A sample under scrutiny for one of the Pathology Network’s clients
A sample under scrutiny for one of the Pathology Network’s clients

Frustrated at the lack of pathologists in Africa’s hospitals and the slow turnaround of test results, Kenyan doctor Joshua Kibera believed he had the answer.

Kibera envisaged a business that was a cross between a ride-hailing company and a utility, which would connect African hospitals and medical facilities to pathologists and laboratories both locally and internationally.

The problem was that Kibera lacked the funding to get his idea off the ground. But, when he attracted $50,000 in seed funding from Villgro Africa, a start-up incubator based in Kenya focused on healthcare, his vision became a reality: in 2017 The Pathology Network was born.

Besides the cash, Villgro Africa’s advice was vital to The Pathology Network’s launch, says Kibera, and encouraged other international investors to put an additional $175,000 into the business.

“I was clear what problem I was solving, but our business model wasn’t well defined,” says Kibera. “The Villgro Africa portfolio manager had frequent meetings to help us think through the modelling, the cash flow and so on.”

Joshua Kibera
Joshua Kibera

Villgro Africa, whose parent company originated in India 20 years ago, expanded into Africa in 2014 to nurture new health and life sciences companies, with an emphasis on financially viability.

The non-profit group raises money from wealthy individuals, family offices and foundations, and distributes grants as seed funding to entrepreneurs and start-ups.

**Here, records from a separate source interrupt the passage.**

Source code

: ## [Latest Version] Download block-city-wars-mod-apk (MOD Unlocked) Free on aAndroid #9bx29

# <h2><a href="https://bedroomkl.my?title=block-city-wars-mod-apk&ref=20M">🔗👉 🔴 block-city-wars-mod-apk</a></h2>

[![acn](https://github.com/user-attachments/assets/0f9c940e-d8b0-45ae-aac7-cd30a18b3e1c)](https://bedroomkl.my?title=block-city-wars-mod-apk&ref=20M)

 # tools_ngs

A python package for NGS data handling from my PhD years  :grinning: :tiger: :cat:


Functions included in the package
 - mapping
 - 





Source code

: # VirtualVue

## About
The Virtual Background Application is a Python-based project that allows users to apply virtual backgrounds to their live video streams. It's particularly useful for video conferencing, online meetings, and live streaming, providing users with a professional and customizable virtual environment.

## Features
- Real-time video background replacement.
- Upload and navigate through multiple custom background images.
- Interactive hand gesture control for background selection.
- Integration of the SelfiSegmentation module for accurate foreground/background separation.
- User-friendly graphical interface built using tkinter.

Based in the Kenyan capital Nairobi — the heart of the “Silicon Savannah” tech hub — Villgro Africa has funded start-ups in east Africa and across the continent, in Mali, Burkina Faso, Senegal and Cameroon.

“In the global north, if you’re a businessperson or masters or PhD student with an innovative idea with market potential, money finds you,” says Rob Beyer, co-founder of Villgro Africa. “In sub-Saharan Africa, that story is incredibly rare.”

Backed by donors including the US Agency for International Development and the International Development Research Centre in Canada, Villgro Africa takes an equity stake itself in some ventures it backs and recycles proceeds from exits into further grants. To date, the incubator has deployed more than $1.2m to some 40 companies, with an emphasis on healthcare.

“Health and life sciences was an underserved market,” Beyer says, describing Villgro Africa’s funding as “more like venture building than an accelerator — we give money but we also walk the journey with the companies, sometimes for years”.

The Pathology Network gives hospitals a digital account to order tests of samples, which it collects and distributes to a network of laboratories and pathologists in Kenya, other countries in Africa and as far as away as Australia and the US. It can provide results within a fortnight, rather than the months they might otherwise take.

In the case of diseases such as cancer — the incidence of which is rising in Africa — shaving that timeline could be the difference between life and death.

The Pathology Network distributes test samples to a network of labs
The Pathology Network distributes test samples to labs around the world

While Villgro Africa’s decision to focus on health is reaping financial rewards for the companies it backs, it requires more patience than fintech or consumer software, for example, because of the extra hurdles and costs of clinical trials, approvals and regulation.

The challenges are tougher in hardware, given the high bar for quality control, supply chain management issues, and Africa’s lack of manufacturing capacity.

However, for Wambui Nyabero, Villgro Africa’s chief technology officer, the prize is worth the effort. “Hardware is the platform that everything else is built on,” she says. “If you want to do artificial intelligence or apps, if you don’t have the hardware to diagnose and treat, you are missing a big piece. Even though hardware is difficult, it’s worthwhile.”

As companies go through the product development process, they acquire experience that will help with future hardware projects.

Beyer cites the example of a Ugandan start-up backed by Villgro Africa, called A-lite, which designed, built and tested a neonate vein locator. It allows clinicians to identify barely visible veins in babies non-invasively. “That team now knows the whole process to get a new medical device to market,” he says.

African health-tech start-ups could receive a further boost if the continent can put in place a regional regulatory body to approve new medical devices and therapies. In 2019, the African Union adopted a treaty to establish the African Medicines Agency, a body akin to the US Food and Drug Administration, which would authorise medicines on the continent.

Nyabero says the AMA could help start-ups in the long term. “Having something like that across Africa is going to be brilliant because then it means if you get approval in one country, you have approval across the whole of Africa, so now your market just opened up.”